*2022 Stock.* Karlheinz Stockhausen – “Sirius” eight-channel electronic music and trumpet, soprano, bass clarinet, and bass is a music-theatre composition by Karlheinz Stockhausen, composed between 1975 and 1977. "It begins with a slowly emerging hum - like a disturbance in the wiring of your sound equipment -; then evolves into a murmur of great timbral depths, finally releasing itself into a spinning, swooshing, disturbing sound of higher frequencies in the foreground, panning between the speakers in an ominous descent, cutting through your skull, slowing down rapidly and coming to a halt, while the deep humming sound continues, until a second spinning occurrence appears, and a third, and a fourth, after which the murmur ceases and the last spinning sound slows down in slow-motion revolutions and stops. That is the beginning of Stockhausen’s “Sirius”, utilizing a special rotation loudspeaker and electronic tape to visualize the descent and landing of spaceships from Sirius.
A bass voice then commences in deep registers, calling out: “I am North! – and thus begins the presentation of the four soloists and their characters. (...)

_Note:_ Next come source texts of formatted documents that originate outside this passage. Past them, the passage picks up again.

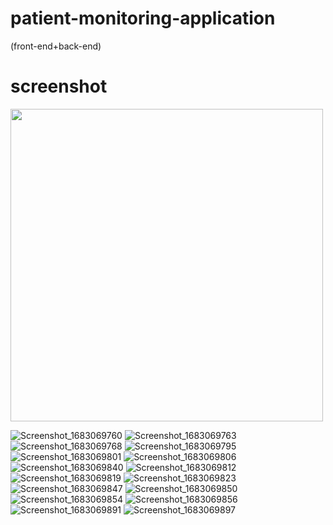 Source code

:# patient-monitoring-application
(front-end+back-end)

# screenshot
<img src="https://github.com/BasmaBouzid/patient-monitoring-app/assets/130184074/e2c4e545-23c7-4e77-a90c-2e376f74271a" width="500">

![Screenshot_1683069760](https://github.com/BasmaBouzid/patient-monitoring-app/assets/130184074/46620638-e1cd-47b5-b567-a6d52e7df4dc)
![Screenshot_1683069763](https://github.com/BasmaBouzid/patient-monitoring-app/assets/130184074/1f0a6280-7d78-49af-9946-d4db36d6787c)
![Screenshot_1683069768](https://github.com/BasmaBouzid/patient-monitoring-app/assets/130184074/044dbc7e-12e9-4cdf-8f76-d693a5071ebc)
![Screenshot_1683069795](https://github.com/BasmaBouzid/patient-monitoring-app/assets/130184074/c9887071-cb66-4214-8159-df7933058db1)
![Screenshot_1683069801](https://github.com/BasmaBouzid/patient-monitoring-app/assets/130184074/4fde0221-04c3-4c0f-a881-d3d26bcb927e)
![Screenshot_1683069806](https://github.com/BasmaBouzid/patient-monitoring-app/assets/130184074/cb7e22f0-3928-4f8c-9078-cb4afe914e36)
![Screenshot_1683069840](https://github.com/BasmaBouzid/patient-monitoring-app/assets/130184074/7816fd60-f641-4c7e-ab96-46ec970b9da5)
![Screenshot_1683069812](https://github.com/BasmaBouzid/patient-monitoring-app/assets/130184074/4ab705cb-b9e3-4d31-b53e-1ed7f12f4054)
![Screenshot_1683069819](https://github.com/BasmaBouzid/patient-monitoring-app/assets/130184074/653ac3f4-82ba-46ea-bc74-7a3906929af5)
![Screenshot_1683069823](https://github.com/BasmaBouzid/patient-monitoring-app/assets/130184074/f0e8a670-3dd8-4068-9235-898155266c4c)
![Screenshot_1683069847](https://github.com/BasmaBouzid/patient-monitoring-app/assets/130184074/be89028c-4da1-4377-83e6-ab27cae3f8c4)
![Screenshot_1683069850](https://github.com/BasmaBouzid/patient-monitoring-app/assets/130184074/8fb3a285-e2d4-48e5-8462-9e29788aab74)
![Screenshot_1683069854](https://github.com/BasmaBouzid/patient-monitoring-app/assets/130184074/70e27553-3af4-4e1f-a85a-587496d342ea)
![Screenshot_1683069856](https://github.com/BasmaBouzid/patient-monitoring-app/assets/130184074/a76f617f-c107-4636-8ebc-07b3901860f4)
![Screenshot_1683069891](https://github.com/BasmaBouzid/patient-monitoring-app/assets/130184074/5d2b86ed-81e0-4fbd-ac02-8a2a75c869e9)
![Screenshot_1683069897](https://github.com/BasmaBouzid/patient-monitoring-app/assets/130184074/39014344-3b61-4282-9070-a8a1e241812e)







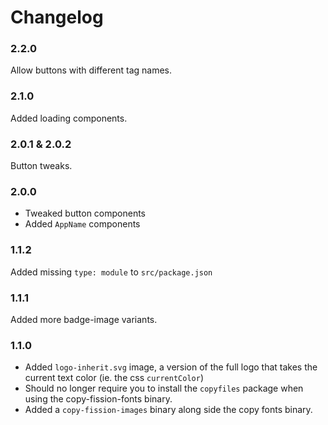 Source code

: # Changelog


### 2.2.0

Allow buttons with different tag names.


### 2.1.0

Added loading components.


### 2.0.1 & 2.0.2

Button tweaks.


### 2.0.0

- Tweaked button components
- Added `AppName` components



### 1.1.2

Added missing `type: module` to `src/package.json`


### 1.1.1

Added more badge-image variants.


### 1.1.0

- Added `logo-inherit.svg` image, a version of the full logo that takes the current text color (ie. the css `currentColor`)
- Should no longer require you to install the `copyfiles` package when using the copy-fission-fonts binary.
- Added a `copy-fission-images` binary along side the copy fonts binary.
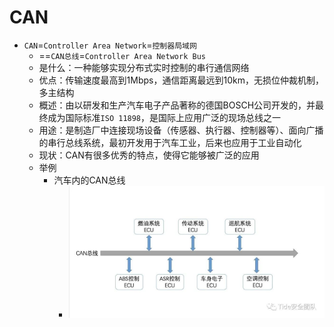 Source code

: # CAN

* `CAN`=`Controller Area Network`=`控制器局域网`
  * ==`CAN总线`=`Controller Area Network Bus`
  * 是什么：一种能够实现分布式实时控制的串行通信网络
  * 优点：传输速度最高到1Mbps，通信距离最远到10km，无损位仲裁机制，多主结构
  * 概述：由以研发和生产汽车电子产品著称的德国BOSCH公司开发的，并最终成为国际标准`ISO 11898`，是国际上应用广泛的现场总线之一
  * 用途：是制造厂中连接现场设备（传感器、执行器、控制器等）、面向广播的串行总线系统，最初开发用于汽车工业，后来也应用于工业自动化
  * 现状：CAN有很多优秀的特点，使得它能够被广泛的应用
  * 举例
    * 汽车内的CAN总线
      * ![car_can_bus_arch](../../assets/img/car_can_bus_arch.jpg)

Stockhausen’s composition “Sirius” can be characterized – on one level – as a visual and musical representation of the year, of the annual cycle, (but it is of course much more than that!) and the characters or occurrences we might ascribe its different parts. Michael Kurtz writes in his “Stockhausen – A Biography”: “The four soloists represent the four seasons, times of day and points of the compass, the four elements, the four stages in the growth of plants (seed, bud, blossom and fruit), as well as man, youth, woman and beloved.” Kurtz goes on to say that “Sirius” can be considered Stockhausen’s attempt at “a modern mystery play clothed as a science fiction story”. The musical basis for “Sirius” rests with the 12 formula-melodies from “Tierkreis”, whereas the tape part’s melodies originate in the four seasons, represented exclusively by the four “Tierkreis”-melodies “Aries”, “Cancer”, “Libra” and “Capricorn”. Depending on when the performance takes place, it starts with the appropriate section after the “Presentation”; i.e. “Capricorn” in the winter, “Aries” in the spring, “Cancer” in the summer and “Libra” in fall. The Summer version is recorded on these CDs, so it starts with “Cancer” and continues with “Libra” “Capricorn” and “Aries”. The tape part – excellently realized in exciting displays - differs, too, depending on which version is performed. The tape part was realized by Stockhausen at the WDR studio in Cologne during a two-year period of great strain. Such was his workload at the outset, that he at one time fainted, and had to spend a week in hospital, where he fasted. During that fast he absorbed a vision about how the work should evolve, and took it from there. (We might also recall that Stockhausen fasted in connection with conceiving “Aus den sieben Tagen”, even ordaining a four day fast in the performance instruction for one of the pieces of the work; “Goldstaub”) Stockhausen says about the electronic part: “By listening to this music, in particular to the Wheel, one perceives how the newly discovered means and structural possibilities of electronic music can awaken in us a completely new consciousness for revelations, transformations and fusions of forms, which would never have been possible with the old musical means, and become increasingly similar to art of metamorphosis in nature.”